TASK
Give as output the line that contains "or indirectly by", followed by every remaining line of the entries, unchanged and with nothing added.

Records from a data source
++++
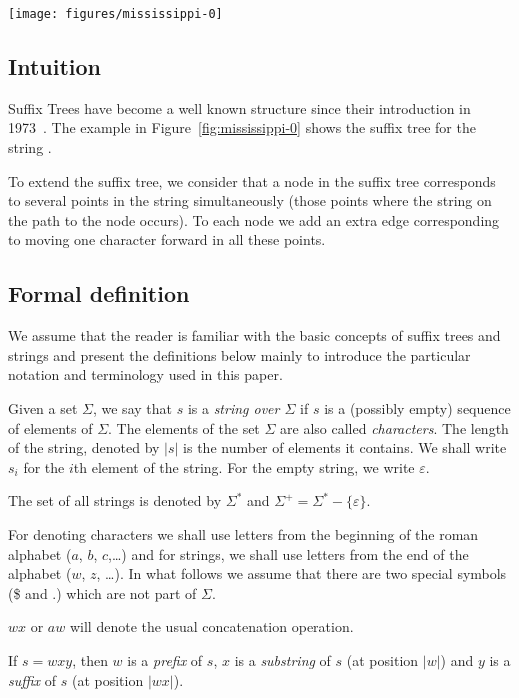 \begin{figure*}
\centering
\texttt{[image: figures/mississippi-0]}
\caption{Suffix tree representation for the string }%
\label{fig:mississippi-0}
\end{figure*}
\subsection{Intuition}
Suffix Trees have become a well known structure since their introduction in 1973~\cite{DBLP:conf/focs/Weiner73}. The example in Figure~\ref{fig:mississippi-0} shows the suffix tree for the string .

To extend the suffix tree, we consider that a node in the suffix tree corresponds to several points in the string simultaneously (those points where the string on the path to the node occurs). To each node we add an extra edge corresponding to moving one character forward in all these points.

\subsection{Formal definition}

We assume that the reader is familiar with the basic concepts of suffix trees and strings and present the definitions below mainly to introduce the particular notation and terminology used in this paper.

\begin{definition}
Given a set $\Sigma$, we say that $s$ is a \emph{string over $\Sigma$} if $s$ is a (possibly empty) sequence of elements of $\Sigma$. The elements of the set $\Sigma$ are also called \emph{characters}. The length of the string, denoted by $|s|$ is the number of elements it contains. We shall write $s_i$ for the $i$th element of the string. For the empty string, we write $\varepsilon$.

The set of all strings is denoted by $\Sigma^*$ and $\Sigma^+=\Sigma^*-\{\varepsilon\}$.
\end{definition}

For denoting characters we shall use letters from the beginning of the roman alphabet ($a$, $b$, $c$,\ldots) and for strings, we shall use letters from the end of the alphabet ($w$, $z$, \ldots). In what follows we assume that there are two special symbols (\$ and $.$) which are not part of $\Sigma$.

\begin{definition}[Concatenation]
$wx$ or $aw$ will denote the usual concatenation operation.

If $s = wxy$, then $w$ is a \emph{prefix} of $s$, $x$ is a \emph{substring} of $s$ (at position $|w|$) and $y$ is a \emph{suffix} of $s$ (at position $|wx|$).
\end{definition}

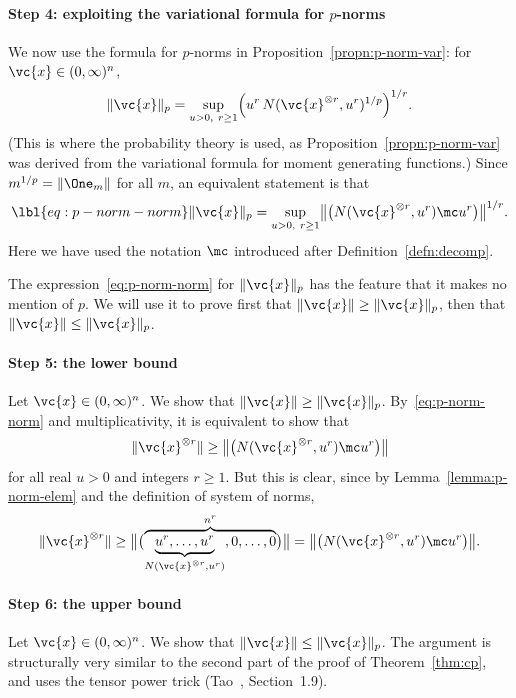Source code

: \paragraph*{Step 4: exploiting the variational formula for $p$-norms}
We now use the formula for $p$-norms in Proposition~\ref{propn:p-norm-var}:
for $\vc{x} \in (0, \infty)^n$,
\[
\|\vc{x}\|_p 
=
\sup_{u > 0, \ r \geq 1} 
\Bigl(
u^r \, N(\vc{x}^{\otimes r}, u^r)^{1/p}
\Bigr)^{1/r}.
\]
(This is where the probability theory is used, as
Proposition~\ref{propn:p-norm-var} was derived from the variational
formula for moment generating functions.)  Since $m^{1/p} =
\|\One_m\|$ for all $m$, an equivalent statement is that
% 
\begin{equation}
\lbl{eq:p-norm-norm}
\|\vc{x}\|_p
=
\sup_{u > 0, \ r \geq 1}
\bigl\|
\bigl( 
N(\vc{x}^{\otimes r}, u^r) \mc u^r
\bigr)
\bigr\|^{1/r}.
\end{equation}
% 
Here we have used the notation $\mc$ introduced after
Definition~\ref{defn:decomp}.

The expression~\eqref{eq:p-norm-norm} for $\|\vc{x}\|_p$ has the feature
that it makes no mention of $p$.  We will use it to prove first that
$\|\vc{x}\| \geq \|\vc{x}\|_p$, then that $\|\vc{x}\| \leq \|\vc{x}\|_p$.

\paragraph{Step 5: the lower bound} 
Let $\vc{x} \in (0, \infty)^n$.  We show that $\|\vc{x}\| \geq
\|\vc{x}\|_p$.  By~\eqref{eq:p-norm-norm} and multiplicativity, it is
equivalent to show that
\[
\|\vc{x}^{\otimes r}\|
\geq
\bigl\|
\bigl( 
N(\vc{x}^{\otimes r}, u^r) \mc u^r
\bigr)
\bigr\|
\]
for all real $u > 0$ and integers $r \geq 1$.  But this is clear, since by
Lemma~\ref{lemma:p-norm-elem} and the definition of
system of norms, 
\[
\|\vc{x}^{\otimes r}\|
\geq 
\bigl\|\bigl(
\overbrace{
\underbrace{u^r, \ldots, u^r}_{N(\vc{x}^{\otimes r}, u^r)},
0, \ldots, 0}^{n^r}
\bigr)\bigr\|
=
\bigl\| \bigl(
N(\vc{x}^{\otimes r}, u^r) \mc u^r
\bigr) \bigr\|.
\]

\paragraph*{Step 6: the upper bound}
Let $\vc{x} \in (0, \infty)^n$.  We show that $\|\vc{x}\| \leq
\|\vc{x}\|_p$.  The argument is structurally very similar to the 
second part of the proof of Theorem~\ref{thm:cp}, and uses the tensor%
%
% 
power trick (Tao~\cite{TaoSR}, Section~1.9).


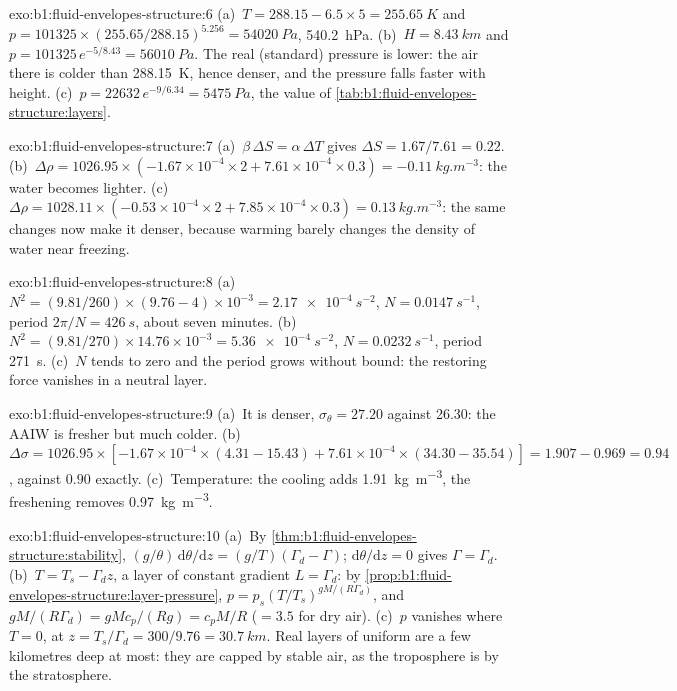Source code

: \begin{solution}{exo:b1:fluid-envelopes-structure:6}
(a)~$T = 288.15 - 6.5 \times 5 = \qty{255.65}{K}$ and $p = \num{101325} \times
(255.65/288.15)^{5.256} = \qty{54020}{Pa}$, \qty{540.2}{hPa}. (b)~$H =
\qty{8.43}{km}$ and $p = \num{101325}\,e^{-5/8.43} = \qty{56010}{Pa}$. The real
(standard) pressure is lower: the air there is colder than \qty{288.15}{K}, hence
denser, and the pressure falls faster with height. (c)~$p = \num{22632}\,
e^{-9/6.34} = \qty{5475}{Pa}$, the value of
\cref{tab:b1:fluid-envelopes-structure:layers}.
\end{solution}

\begin{solution}{exo:b1:fluid-envelopes-structure:7}
(a)~$\beta\,\Delta S = \alpha\,\Delta T$ gives $\Delta S = 1.67/7.61 = 0.22$.
(b)~$\Delta\rho = 1026.95 \times (-1.67\times10^{-4} \times 2 + 7.61\times10^{-4}
\times 0.3) = \qty{-0.11}{kg.m^{-3}}$: the water becomes lighter.
(c)~$\Delta\rho = 1028.11 \times (-0.53\times10^{-4} \times 2 + 7.85\times10^{-4}
\times 0.3) = \qty{+0.13}{kg.m^{-3}}$: the same changes now make it denser, because
warming barely changes the density of water near freezing.
\end{solution}

\begin{solution}{exo:b1:fluid-envelopes-structure:8}
(a)~$N^2 = (9.81/260) \times (9.76 - 4)\times10^{-3} = \qty{2.17e-4}{s^{-2}}$,
$N = \qty{0.0147}{s^{-1}}$, period $2\pi/N = \qty{426}{s}$, about seven
minutes. (b)~$N^2 = (9.81/270) \times 14.76\times10^{-3} = \qty{5.36e-4}{s^{-2}}$,
$N = \qty{0.0232}{s^{-1}}$, period \qty{271}{s}. (c)~$N$ tends to zero and the
period grows without bound: the restoring force vanishes in a neutral layer.
\end{solution}

\begin{solution}{exo:b1:fluid-envelopes-structure:9}
(a)~It is denser, $\sigma_\theta = 27.20$ against 26.30: the AAIW is fresher
but much colder. (b)~$\Delta\sigma = 1026.95 \times [-1.67\times10^{-4} \times
(4.31 - 15.43) + 7.61\times10^{-4} \times (34.30 - 35.54)] = 1.907 - 0.969 =
0.94$, against $0.90$ exactly. (c)~Temperature: the cooling adds
\qty{1.91}{kg.m^{-3}}, the freshening removes \qty{0.97}{kg.m^{-3}}.
\end{solution}

\begin{solution}{exo:b1:fluid-envelopes-structure:10}
(a)~By \cref{thm:b1:fluid-envelopes-structure:stability}, $(g/\theta)\,\mathrm
d\theta/\mathrm dz = (g/T)(\Gamma_d - \Gamma)$; $\mathrm d\theta/\mathrm dz = 0$
gives $\Gamma = \Gamma_d$. (b)~$T = T_s - \Gamma_d z$, a layer of constant gradient
$L = \Gamma_d$: by \cref{prop:b1:fluid-envelopes-structure:layer-pressure}, $p =
p_s (T/T_s)^{gM/(R\Gamma_d)}$, and $gM/(R\Gamma_d) = gMc_p/(Rg) = c_pM/R$
($= 3.5$ for dry air). (c)~$p$ vanishes where $T = 0$, at $z = T_s/\Gamma_d =
300/9.76 = \qty{30.7}{km}$. Real layers of uniform  are a
few kilometres deep at most: they are capped by stable air, as the troposphere is
by the stratosphere.
\end{solution}

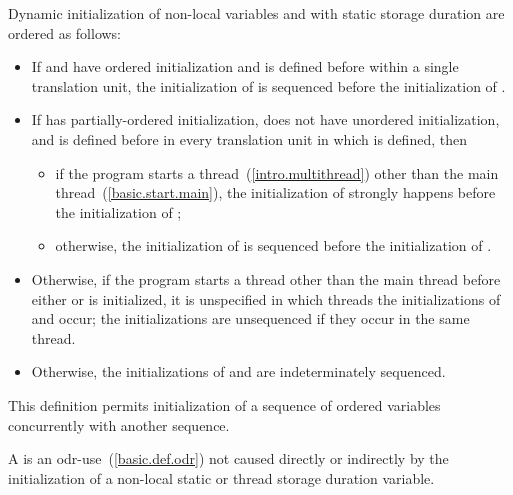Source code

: \pnum
Dynamic initialization of non-local variables  and 
with static storage duration are ordered as follows:
\begin{itemize}
\item
If  and  have
ordered initialization and  is defined before  within
a single translation unit, the initialization of  is sequenced
before the initialization of .

\item
If  has partially-ordered initialization,  does not have
unordered initialization, and  is defined before  in
every translation unit in which  is defined, then
\begin{itemize}
\item
if the program starts a thread~(\ref{intro.multithread})
other than the main thread~(\ref{basic.start.main}),
the initialization of 
strongly happens before
the initialization of ;
\item
otherwise,
the initialization of 
is sequenced before
the initialization of .
\end{itemize}

\item
Otherwise, if the program starts a thread
other than the main thread
before either  or  is initialized,
it is unspecified in which threads
the initializations of  and  occur;
the initializations are unsequenced if they occur in the same thread.

\item
Otherwise, the initializations of  and  are indeterminately sequenced.
\end{itemize}
\begin{note}
This definition permits initialization of a sequence of
ordered variables concurrently with another sequence.
\end{note}

\pnum
{}%
A 
is an odr-use~(\ref{basic.def.odr}) not caused directly or indirectly by
the initialization of a non-local static or thread storage duration variable.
++++
REPLY TO THE TASK
is an odr-use~(\ref{basic.def.odr}) not caused directly or indirectly by
the initialization of a non-local static or thread storage duration variable.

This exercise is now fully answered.